── TASK INPUTS

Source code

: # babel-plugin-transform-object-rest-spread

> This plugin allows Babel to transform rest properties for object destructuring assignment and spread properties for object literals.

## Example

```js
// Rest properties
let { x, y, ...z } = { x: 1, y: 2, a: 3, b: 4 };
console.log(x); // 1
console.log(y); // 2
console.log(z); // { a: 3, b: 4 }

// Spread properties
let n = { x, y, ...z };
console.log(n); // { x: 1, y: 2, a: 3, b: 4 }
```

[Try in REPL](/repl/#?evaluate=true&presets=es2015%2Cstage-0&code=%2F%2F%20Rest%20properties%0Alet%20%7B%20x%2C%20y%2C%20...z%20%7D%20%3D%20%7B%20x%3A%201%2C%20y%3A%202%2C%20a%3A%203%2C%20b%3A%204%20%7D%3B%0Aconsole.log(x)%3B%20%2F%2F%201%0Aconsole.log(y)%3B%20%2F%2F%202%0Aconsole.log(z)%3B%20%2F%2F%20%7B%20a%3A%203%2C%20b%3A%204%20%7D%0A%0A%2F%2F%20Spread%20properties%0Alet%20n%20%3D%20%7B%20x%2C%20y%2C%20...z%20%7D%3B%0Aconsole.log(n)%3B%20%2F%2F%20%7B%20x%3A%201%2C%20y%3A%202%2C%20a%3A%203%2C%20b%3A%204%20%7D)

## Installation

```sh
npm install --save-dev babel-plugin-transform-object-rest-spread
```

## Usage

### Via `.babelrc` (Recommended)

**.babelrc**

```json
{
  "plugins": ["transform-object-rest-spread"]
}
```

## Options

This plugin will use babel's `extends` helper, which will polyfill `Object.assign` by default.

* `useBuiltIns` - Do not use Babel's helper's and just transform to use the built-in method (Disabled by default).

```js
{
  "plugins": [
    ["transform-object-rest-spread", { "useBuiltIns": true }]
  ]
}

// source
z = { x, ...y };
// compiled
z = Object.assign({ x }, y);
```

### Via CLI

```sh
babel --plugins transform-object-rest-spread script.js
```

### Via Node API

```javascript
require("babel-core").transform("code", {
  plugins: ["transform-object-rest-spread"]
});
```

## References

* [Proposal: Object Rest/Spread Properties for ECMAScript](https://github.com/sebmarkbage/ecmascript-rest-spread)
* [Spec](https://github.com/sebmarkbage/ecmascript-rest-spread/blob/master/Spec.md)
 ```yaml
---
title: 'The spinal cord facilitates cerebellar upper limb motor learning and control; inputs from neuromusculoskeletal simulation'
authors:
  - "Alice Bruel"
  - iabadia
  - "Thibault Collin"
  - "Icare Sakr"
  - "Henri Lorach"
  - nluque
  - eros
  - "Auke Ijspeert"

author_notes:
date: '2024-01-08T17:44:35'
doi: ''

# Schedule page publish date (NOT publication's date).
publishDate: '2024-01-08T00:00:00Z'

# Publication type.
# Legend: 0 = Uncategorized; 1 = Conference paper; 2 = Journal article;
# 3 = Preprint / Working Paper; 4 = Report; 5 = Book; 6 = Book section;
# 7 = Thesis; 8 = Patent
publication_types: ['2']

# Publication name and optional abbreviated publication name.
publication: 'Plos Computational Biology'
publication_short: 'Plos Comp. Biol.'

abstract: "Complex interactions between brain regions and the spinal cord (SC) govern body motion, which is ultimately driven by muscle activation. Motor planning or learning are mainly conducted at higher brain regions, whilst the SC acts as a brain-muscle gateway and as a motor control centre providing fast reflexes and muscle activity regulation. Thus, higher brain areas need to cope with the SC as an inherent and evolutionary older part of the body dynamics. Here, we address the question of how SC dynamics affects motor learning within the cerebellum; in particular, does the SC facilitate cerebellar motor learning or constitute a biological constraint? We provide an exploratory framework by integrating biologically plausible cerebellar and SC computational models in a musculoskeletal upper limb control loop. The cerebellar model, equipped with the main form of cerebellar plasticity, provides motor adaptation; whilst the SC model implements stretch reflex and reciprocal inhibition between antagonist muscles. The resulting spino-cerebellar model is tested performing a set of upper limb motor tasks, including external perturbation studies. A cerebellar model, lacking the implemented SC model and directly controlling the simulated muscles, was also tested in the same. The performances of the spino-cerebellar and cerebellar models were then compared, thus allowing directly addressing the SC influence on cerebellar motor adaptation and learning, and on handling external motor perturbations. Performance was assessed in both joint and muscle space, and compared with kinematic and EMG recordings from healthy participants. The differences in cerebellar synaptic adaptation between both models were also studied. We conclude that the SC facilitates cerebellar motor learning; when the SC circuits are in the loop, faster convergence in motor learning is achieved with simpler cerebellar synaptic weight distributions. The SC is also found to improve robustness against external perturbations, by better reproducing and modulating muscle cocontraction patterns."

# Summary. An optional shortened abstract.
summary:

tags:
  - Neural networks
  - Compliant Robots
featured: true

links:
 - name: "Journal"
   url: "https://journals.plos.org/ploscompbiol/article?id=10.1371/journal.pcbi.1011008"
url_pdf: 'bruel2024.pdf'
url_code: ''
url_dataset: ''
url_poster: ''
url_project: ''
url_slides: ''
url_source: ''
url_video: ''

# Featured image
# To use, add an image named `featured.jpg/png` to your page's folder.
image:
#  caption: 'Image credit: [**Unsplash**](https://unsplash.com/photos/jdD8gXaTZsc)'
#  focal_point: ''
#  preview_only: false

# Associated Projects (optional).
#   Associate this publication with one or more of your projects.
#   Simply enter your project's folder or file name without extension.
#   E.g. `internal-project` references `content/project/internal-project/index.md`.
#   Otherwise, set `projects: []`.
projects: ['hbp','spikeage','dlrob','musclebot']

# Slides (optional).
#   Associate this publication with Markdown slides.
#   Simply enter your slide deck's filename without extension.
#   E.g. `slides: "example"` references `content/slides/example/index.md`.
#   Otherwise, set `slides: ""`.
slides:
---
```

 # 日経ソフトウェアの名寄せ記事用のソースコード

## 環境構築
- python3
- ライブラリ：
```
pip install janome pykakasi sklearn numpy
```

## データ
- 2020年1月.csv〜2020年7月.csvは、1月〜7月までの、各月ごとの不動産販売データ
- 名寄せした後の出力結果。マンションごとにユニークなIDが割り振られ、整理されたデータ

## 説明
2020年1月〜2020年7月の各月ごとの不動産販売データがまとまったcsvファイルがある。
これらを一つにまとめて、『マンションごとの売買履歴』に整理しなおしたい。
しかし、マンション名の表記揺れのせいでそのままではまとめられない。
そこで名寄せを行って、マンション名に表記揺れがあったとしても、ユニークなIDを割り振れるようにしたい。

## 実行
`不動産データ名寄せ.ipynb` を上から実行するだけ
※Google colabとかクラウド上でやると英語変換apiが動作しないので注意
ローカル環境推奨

────

* **EXERCISE DETAILS**: Whatever the entries above contain, reproduce all of them exactly.

* **OUTPUT OF THE TASK**:
Source code

: # babel-plugin-transform-object-rest-spread

> This plugin allows Babel to transform rest properties for object destructuring assignment and spread properties for object literals.

## Example

```js
// Rest properties
let { x, y, ...z } = { x: 1, y: 2, a: 3, b: 4 };
console.log(x); // 1
console.log(y); // 2
console.log(z); // { a: 3, b: 4 }

// Spread properties
let n = { x, y, ...z };
console.log(n); // { x: 1, y: 2, a: 3, b: 4 }
```

[Try in REPL](/repl/#?evaluate=true&presets=es2015%2Cstage-0&code=%2F%2F%20Rest%20properties%0Alet%20%7B%20x%2C%20y%2C%20...z%20%7D%20%3D%20%7B%20x%3A%201%2C%20y%3A%202%2C%20a%3A%203%2C%20b%3A%204%20%7D%3B%0Aconsole.log(x)%3B%20%2F%2F%201%0Aconsole.log(y)%3B%20%2F%2F%202%0Aconsole.log(z)%3B%20%2F%2F%20%7B%20a%3A%203%2C%20b%3A%204%20%7D%0A%0A%2F%2F%20Spread%20properties%0Alet%20n%20%3D%20%7B%20x%2C%20y%2C%20...z%20%7D%3B%0Aconsole.log(n)%3B%20%2F%2F%20%7B%20x%3A%201%2C%20y%3A%202%2C%20a%3A%203%2C%20b%3A%204%20%7D)

## Installation

```sh
npm install --save-dev babel-plugin-transform-object-rest-spread
```

## Usage

### Via `.babelrc` (Recommended)

**.babelrc**

```json
{
  "plugins": ["transform-object-rest-spread"]
}
```

## Options

This plugin will use babel's `extends` helper, which will polyfill `Object.assign` by default.

* `useBuiltIns` - Do not use Babel's helper's and just transform to use the built-in method (Disabled by default).

```js
{
  "plugins": [
    ["transform-object-rest-spread", { "useBuiltIns": true }]
  ]
}

// source
z = { x, ...y };
// compiled
z = Object.assign({ x }, y);
```

### Via CLI

```sh
babel --plugins transform-object-rest-spread script.js
```

### Via Node API

```javascript
require("babel-core").transform("code", {
  plugins: ["transform-object-rest-spread"]
});
```

## References

* [Proposal: Object Rest/Spread Properties for ECMAScript](https://github.com/sebmarkbage/ecmascript-rest-spread)
* [Spec](https://github.com/sebmarkbage/ecmascript-rest-spread/blob/master/Spec.md)
 ```yaml
---
title: 'The spinal cord facilitates cerebellar upper limb motor learning and control; inputs from neuromusculoskeletal simulation'
authors:
  - "Alice Bruel"
  - iabadia
  - "Thibault Collin"
  - "Icare Sakr"
  - "Henri Lorach"
  - nluque
  - eros
  - "Auke Ijspeert"

author_notes:
date: '2024-01-08T17:44:35'
doi: ''

# Schedule page publish date (NOT publication's date).
publishDate: '2024-01-08T00:00:00Z'

# Publication type.
# Legend: 0 = Uncategorized; 1 = Conference paper; 2 = Journal article;
# 3 = Preprint / Working Paper; 4 = Report; 5 = Book; 6 = Book section;
# 7 = Thesis; 8 = Patent
publication_types: ['2']

# Publication name and optional abbreviated publication name.
publication: 'Plos Computational Biology'
publication_short: 'Plos Comp. Biol.'

abstract: "Complex interactions between brain regions and the spinal cord (SC) govern body motion, which is ultimately driven by muscle activation. Motor planning or learning are mainly conducted at higher brain regions, whilst the SC acts as a brain-muscle gateway and as a motor control centre providing fast reflexes and muscle activity regulation. Thus, higher brain areas need to cope with the SC as an inherent and evolutionary older part of the body dynamics. Here, we address the question of how SC dynamics affects motor learning within the cerebellum; in particular, does the SC facilitate cerebellar motor learning or constitute a biological constraint? We provide an exploratory framework by integrating biologically plausible cerebellar and SC computational models in a musculoskeletal upper limb control loop. The cerebellar model, equipped with the main form of cerebellar plasticity, provides motor adaptation; whilst the SC model implements stretch reflex and reciprocal inhibition between antagonist muscles. The resulting spino-cerebellar model is tested performing a set of upper limb motor tasks, including external perturbation studies. A cerebellar model, lacking the implemented SC model and directly controlling the simulated muscles, was also tested in the same. The performances of the spino-cerebellar and cerebellar models were then compared, thus allowing directly addressing the SC influence on cerebellar motor adaptation and learning, and on handling external motor perturbations. Performance was assessed in both joint and muscle space, and compared with kinematic and EMG recordings from healthy participants. The differences in cerebellar synaptic adaptation between both models were also studied. We conclude that the SC facilitates cerebellar motor learning; when the SC circuits are in the loop, faster convergence in motor learning is achieved with simpler cerebellar synaptic weight distributions. The SC is also found to improve robustness against external perturbations, by better reproducing and modulating muscle cocontraction patterns."

# Summary. An optional shortened abstract.
summary:

tags:
  - Neural networks
  - Compliant Robots
featured: true

links:
 - name: "Journal"
   url: "https://journals.plos.org/ploscompbiol/article?id=10.1371/journal.pcbi.1011008"
url_pdf: 'bruel2024.pdf'
url_code: ''
url_dataset: ''
url_poster: ''
url_project: ''
url_slides: ''
url_source: ''
url_video: ''

# Featured image
# To use, add an image named `featured.jpg/png` to your page's folder.
image:
#  caption: 'Image credit: [**Unsplash**](https://unsplash.com/photos/jdD8gXaTZsc)'
#  focal_point: ''
#  preview_only: false

# Associated Projects (optional).
#   Associate this publication with one or more of your projects.
#   Simply enter your project's folder or file name without extension.
#   E.g. `internal-project` references `content/project/internal-project/index.md`.
#   Otherwise, set `projects: []`.
projects: ['hbp','spikeage','dlrob','musclebot']

# Slides (optional).
#   Associate this publication with Markdown slides.
#   Simply enter your slide deck's filename without extension.
#   E.g. `slides: "example"` references `content/slides/example/index.md`.
#   Otherwise, set `slides: ""`.
slides:
---
```

 # 日経ソフトウェアの名寄せ記事用のソースコード

## 環境構築
- python3
- ライブラリ：
```
pip install janome pykakasi sklearn numpy
```

## データ
- 2020年1月.csv〜2020年7月.csvは、1月〜7月までの、各月ごとの不動産販売データ
- 名寄せした後の出力結果。マンションごとにユニークなIDが割り振られ、整理されたデータ

## 説明
2020年1月〜2020年7月の各月ごとの不動産販売データがまとまったcsvファイルがある。
これらを一つにまとめて、『マンションごとの売買履歴』に整理しなおしたい。
しかし、マンション名の表記揺れのせいでそのままではまとめられない。
そこで名寄せを行って、マンション名に表記揺れがあったとしても、ユニークなIDを割り振れるようにしたい。

## 実行
`不動産データ名寄せ.ipynb` を上から実行するだけ
※Google colabとかクラウド上でやると英語変換apiが動作しないので注意
ローカル環境推奨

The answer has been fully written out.